What is expected: Write out, exactly and only, the lines that run from the top of the records to the line with "(-) The USA". Include both ends; exclude pictures.

Saved entries:
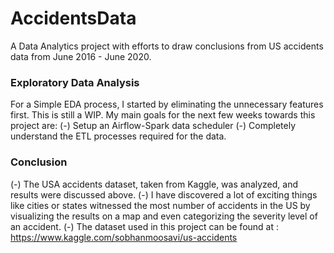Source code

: # AccidentsData
A Data Analytics project with efforts to draw conclusions from US accidents data from June 2016 - June 2020.

### Exploratory Data Analysis 
For a Simple EDA process, I started by eliminating the unnecessary features first. This is still a WIP. My main goals for the next few weeks towards this project are: 
(-) Setup an Airflow-Spark data scheduler 
(-) Completely understand the ETL processes required for the data.


### Conclusion
(-) The USA accidents dataset, taken from Kaggle, was analyzed, and results were discussed above.
(-) I have discovered a lot of exciting things like cities or states witnessed the most number of accidents in the US by visualizing the results on a map and even categorizing the severity level of an accident.
(-) The dataset used in this project can be found at : https://www.kaggle.com/sobhanmoosavi/us-accidents
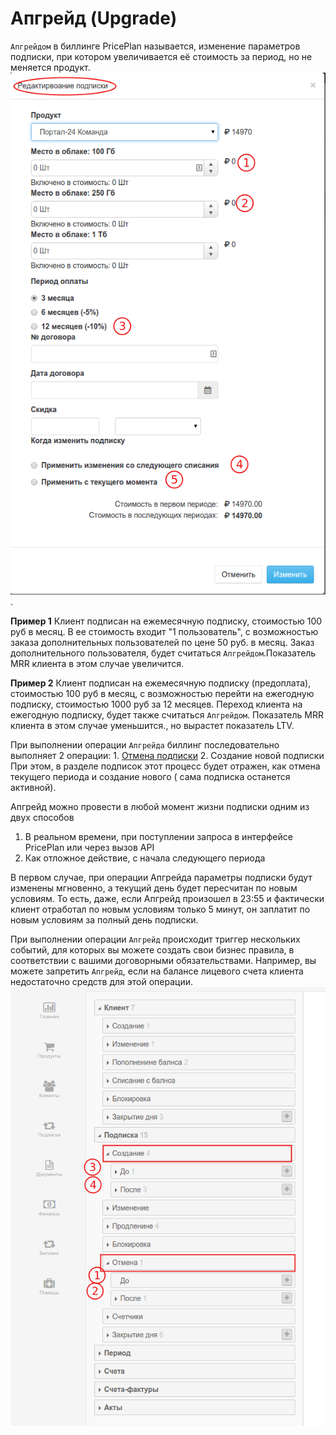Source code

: # Апгрейд \(Upgrade\)

`Апгрейдом` в биллинге PricePlan называется, изменение параметров подписки, при котором увеличивается её стоимость за период, но не меняется продукт. ![](../assets/subscription_upgrade.png).

**Пример 1** Клиент подписан на ежемесячную подписку, стоимостью 100 руб в месяц. В ее стоимость входит "1 пользователь", с возможностью заказа дополнительных пользователей по цене 50 руб. в месяц. Заказ дополнительного пользователя, будет считаться `Апгрейдом`.Показатель MRR клиента в этом случае увеличится.

**Пример 2** Клиент подписан на ежемесячную подписку \(предоплата\), стоимостью 100 руб в месяц, с возможностью перейти на ежегодную подписку, стоимостью 1000 руб за 12 месяцев. Переход клиента на ежегодную подписку, будет также считаться `Апгрейдом`. Показатель MRR клиента в этом случае уменьшится., но вырастет показатель LTV.

При выполнении операции `Апгрейда` биллинг последовательно выполняет 2 операции: 1. [Отмена подписки](subscription_cancellation.md) 2. Создание новой подписки При этом, в разделе подписок этот процесс будет отражен, как отмена текущего периода и создание нового \( сама подписка останется активной\).

Апгрейд можно провести в любой момент жизни подписки одним из двух способов

1. В реальном времени, при поступлении запроса в интерфейсе PricePlan или через вызов API 
2. Как отложное действие, с начала следующего периода 

В первом случае, при операции Апгрейда параметры подписки будут изменены мгновенно, а текущий день будет пересчитан по новым условиям. То есть, даже, если Апгрейд произошел в 23:55 и фактически клиент отработал по новым условиям только 5 минут, он заплатит по новым условиям за полный день подписки.

При выполнении операции `Апгрейд` происходит триггер нескольких событий, для которых вы можете создать свои бизнес правила, в соответствии с вашими договорными обязательствами. Например, вы можете запретить `Апгрейд`, если на балансе лицевого счета клиента недостаточно средств для этой операции.![](../assets/subscription_upgrade_events.png)

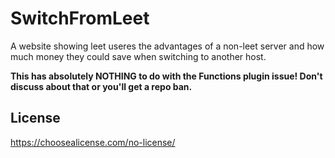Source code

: # SwitchFromLeet
A website showing leet useres the advantages of a non-leet server and how much money they could save when switching to another host.

**This has absolutely NOTHING to do with the Functions plugin issue! Don't discuss about that or you'll get a repo ban.**

## License
https://choosealicense.com/no-license/
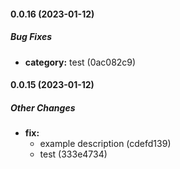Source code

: #### 0.0.16 (2023-01-12)

##### Bug Fixes

* **category:**  test (0ac082c9)

#### 0.0.15 (2023-01-12)

##### Other Changes

* **fix:**
  *  example description (cdefd139)
  *  test (333e4734)

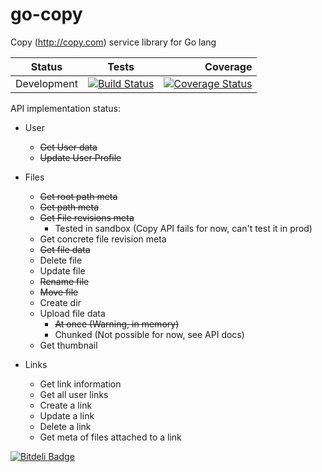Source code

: go-copy
=======

Copy (http://copy.com) service library for Go lang

| Status        | Tests                                                                                                                   | Coverage                                                                                                                                 |
| ------------- |:-----------------------------------------------------------------------------------------------------------------------:| ----------------------------------------------------------------------------------------------------------------------------------------:|
| Development   | [![Build Status](https://drone.io/github.com/slok/go-copy/status.png)](https://drone.io/github.com/slok/go-copy/latest) | [![Coverage Status](https://coveralls.io/repos/slok/go-copy/badge.png?branch=master)](https://coveralls.io/r/slok/go-copy?branch=master) |



API implementation status:

* User
    * ~~Get User data~~
    * ~~Update User Profile~~

* Files
    * ~~Get root path meta~~
    * ~~Get path meta~~
    * ~~Get File revisions meta~~
        * Tested in sandbox (Copy API fails for now, can't test it in prod)
    * Get concrete file revision meta
    * ~~Get file data~~
    * Delete file
    * Update file
    * ~~Rename file~~
    * ~~Move file~~
    * Create dir
    * Upload file data
        * ~~At once (Warning, in memory)~~
        * Chunked (Not possible for now, see API docs)
    * Get thumbnail

* Links
    * Get link information
    * Get all user links
    * Create a link
    * Update a link
    * Delete a link
    * Get meta of files attached to a link




[![Bitdeli Badge](https://d2weczhvl823v0.cloudfront.net/slok/go-copy/trend.png)](https://bitdeli.com/free "Bitdeli Badge")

Task result:
Source code

: # AccidentsData
A Data Analytics project with efforts to draw conclusions from US accidents data from June 2016 - June 2020.

### Exploratory Data Analysis 
For a Simple EDA process, I started by eliminating the unnecessary features first. This is still a WIP. My main goals for the next few weeks towards this project are: 
(-) Setup an Airflow-Spark data scheduler 
(-) Completely understand the ETL processes required for the data.


### Conclusion
(-) The USA accidents dataset, taken from Kaggle, was analyzed, and results were discussed above.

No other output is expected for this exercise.